### Input
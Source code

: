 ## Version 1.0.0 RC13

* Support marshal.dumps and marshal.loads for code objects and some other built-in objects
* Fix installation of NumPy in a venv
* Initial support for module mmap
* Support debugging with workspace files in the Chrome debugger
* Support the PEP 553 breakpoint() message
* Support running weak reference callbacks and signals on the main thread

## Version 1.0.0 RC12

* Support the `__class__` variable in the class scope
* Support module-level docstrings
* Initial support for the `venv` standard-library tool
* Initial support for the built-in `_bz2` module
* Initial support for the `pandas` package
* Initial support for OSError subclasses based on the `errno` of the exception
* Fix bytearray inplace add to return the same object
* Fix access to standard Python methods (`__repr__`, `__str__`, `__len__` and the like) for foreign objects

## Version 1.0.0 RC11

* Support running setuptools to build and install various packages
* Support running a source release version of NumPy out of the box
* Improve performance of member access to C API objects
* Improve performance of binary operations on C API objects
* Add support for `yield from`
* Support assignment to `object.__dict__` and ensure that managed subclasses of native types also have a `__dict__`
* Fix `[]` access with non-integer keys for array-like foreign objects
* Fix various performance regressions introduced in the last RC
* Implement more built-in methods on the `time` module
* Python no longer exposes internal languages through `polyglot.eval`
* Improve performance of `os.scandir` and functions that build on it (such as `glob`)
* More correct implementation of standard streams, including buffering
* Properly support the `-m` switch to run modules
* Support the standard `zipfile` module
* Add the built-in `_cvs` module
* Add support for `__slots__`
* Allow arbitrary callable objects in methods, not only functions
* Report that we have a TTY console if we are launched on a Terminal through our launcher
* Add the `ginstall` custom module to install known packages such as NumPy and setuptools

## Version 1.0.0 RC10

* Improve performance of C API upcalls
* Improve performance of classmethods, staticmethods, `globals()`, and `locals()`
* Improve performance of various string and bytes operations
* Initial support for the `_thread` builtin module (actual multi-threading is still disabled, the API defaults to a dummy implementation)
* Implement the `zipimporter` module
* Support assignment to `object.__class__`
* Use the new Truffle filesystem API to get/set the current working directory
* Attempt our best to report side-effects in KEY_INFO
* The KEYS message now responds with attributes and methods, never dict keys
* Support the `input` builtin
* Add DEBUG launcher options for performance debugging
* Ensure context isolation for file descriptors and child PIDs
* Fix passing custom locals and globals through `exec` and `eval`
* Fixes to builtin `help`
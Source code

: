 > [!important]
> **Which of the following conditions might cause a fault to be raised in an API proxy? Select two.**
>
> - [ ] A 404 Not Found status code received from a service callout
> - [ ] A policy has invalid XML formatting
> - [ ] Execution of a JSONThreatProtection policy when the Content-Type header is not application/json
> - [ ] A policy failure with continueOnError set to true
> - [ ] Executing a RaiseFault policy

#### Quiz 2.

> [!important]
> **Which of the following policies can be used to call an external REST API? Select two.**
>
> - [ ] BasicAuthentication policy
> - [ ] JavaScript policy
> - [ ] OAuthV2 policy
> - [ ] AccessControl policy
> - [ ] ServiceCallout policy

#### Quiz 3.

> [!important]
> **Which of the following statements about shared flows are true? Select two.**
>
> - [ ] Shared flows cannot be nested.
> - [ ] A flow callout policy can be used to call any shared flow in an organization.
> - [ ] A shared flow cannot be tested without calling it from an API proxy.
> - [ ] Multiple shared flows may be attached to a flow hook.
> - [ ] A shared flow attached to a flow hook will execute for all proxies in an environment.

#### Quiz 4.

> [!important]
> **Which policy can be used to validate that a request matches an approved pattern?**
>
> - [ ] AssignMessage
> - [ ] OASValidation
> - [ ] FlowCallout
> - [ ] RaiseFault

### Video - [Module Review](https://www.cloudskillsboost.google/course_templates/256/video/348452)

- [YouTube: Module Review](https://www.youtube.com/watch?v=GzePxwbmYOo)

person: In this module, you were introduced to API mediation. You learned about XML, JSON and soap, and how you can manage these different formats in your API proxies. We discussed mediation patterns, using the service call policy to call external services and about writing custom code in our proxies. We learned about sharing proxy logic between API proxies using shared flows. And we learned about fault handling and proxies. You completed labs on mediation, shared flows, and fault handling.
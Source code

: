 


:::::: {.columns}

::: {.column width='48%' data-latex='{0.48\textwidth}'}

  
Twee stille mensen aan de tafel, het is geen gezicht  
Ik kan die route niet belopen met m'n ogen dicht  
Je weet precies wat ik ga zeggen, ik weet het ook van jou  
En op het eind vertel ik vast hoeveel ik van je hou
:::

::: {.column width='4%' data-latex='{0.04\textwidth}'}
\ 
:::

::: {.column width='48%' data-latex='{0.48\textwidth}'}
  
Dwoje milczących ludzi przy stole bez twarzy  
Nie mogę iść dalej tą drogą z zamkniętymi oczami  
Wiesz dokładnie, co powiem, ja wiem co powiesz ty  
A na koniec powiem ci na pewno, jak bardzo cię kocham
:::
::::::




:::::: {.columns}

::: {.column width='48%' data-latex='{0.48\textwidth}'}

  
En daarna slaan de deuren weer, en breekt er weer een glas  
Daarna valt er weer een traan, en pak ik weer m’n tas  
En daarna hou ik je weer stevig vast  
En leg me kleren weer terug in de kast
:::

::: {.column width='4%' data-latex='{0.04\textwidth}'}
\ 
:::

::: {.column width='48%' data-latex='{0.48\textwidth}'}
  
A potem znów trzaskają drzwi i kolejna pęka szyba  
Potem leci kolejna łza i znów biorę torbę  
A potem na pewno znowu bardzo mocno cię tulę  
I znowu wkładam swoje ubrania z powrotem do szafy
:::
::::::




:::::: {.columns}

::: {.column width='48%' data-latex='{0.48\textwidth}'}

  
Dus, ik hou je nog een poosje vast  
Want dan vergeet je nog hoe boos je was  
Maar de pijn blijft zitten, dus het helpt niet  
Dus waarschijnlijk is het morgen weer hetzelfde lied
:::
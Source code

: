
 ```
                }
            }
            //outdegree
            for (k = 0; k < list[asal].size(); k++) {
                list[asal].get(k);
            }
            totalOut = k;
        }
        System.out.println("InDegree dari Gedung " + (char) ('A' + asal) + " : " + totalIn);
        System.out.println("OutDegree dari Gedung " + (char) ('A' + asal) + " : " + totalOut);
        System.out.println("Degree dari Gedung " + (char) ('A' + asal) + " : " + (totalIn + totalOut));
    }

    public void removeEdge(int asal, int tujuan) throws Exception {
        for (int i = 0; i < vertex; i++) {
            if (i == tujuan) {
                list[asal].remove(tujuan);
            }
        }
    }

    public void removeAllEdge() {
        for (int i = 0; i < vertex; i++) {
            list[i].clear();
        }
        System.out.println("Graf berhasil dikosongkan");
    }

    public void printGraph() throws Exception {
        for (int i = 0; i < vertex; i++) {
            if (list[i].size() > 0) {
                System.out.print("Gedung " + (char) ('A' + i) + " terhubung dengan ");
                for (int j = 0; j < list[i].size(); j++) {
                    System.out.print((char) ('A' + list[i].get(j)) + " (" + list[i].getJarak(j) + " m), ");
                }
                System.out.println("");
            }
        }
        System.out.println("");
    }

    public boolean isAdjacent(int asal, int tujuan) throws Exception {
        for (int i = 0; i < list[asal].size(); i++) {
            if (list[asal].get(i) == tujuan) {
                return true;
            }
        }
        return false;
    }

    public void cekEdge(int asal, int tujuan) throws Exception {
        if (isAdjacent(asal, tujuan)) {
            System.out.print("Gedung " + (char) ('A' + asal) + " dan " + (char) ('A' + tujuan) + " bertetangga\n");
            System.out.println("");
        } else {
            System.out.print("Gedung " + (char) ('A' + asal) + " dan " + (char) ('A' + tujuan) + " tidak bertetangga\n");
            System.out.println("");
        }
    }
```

### Problem to work on
The reply should hold only the lines from the top of the records through the line that has "553 breakpoint() message", each one exact.

### Expected answer
Source code

: ## Version 1.0.0 RC13

* Support marshal.dumps and marshal.loads for code objects and some other built-in objects
* Fix installation of NumPy in a venv
* Initial support for module mmap
* Support debugging with workspace files in the Chrome debugger
* Support the PEP 553 breakpoint() message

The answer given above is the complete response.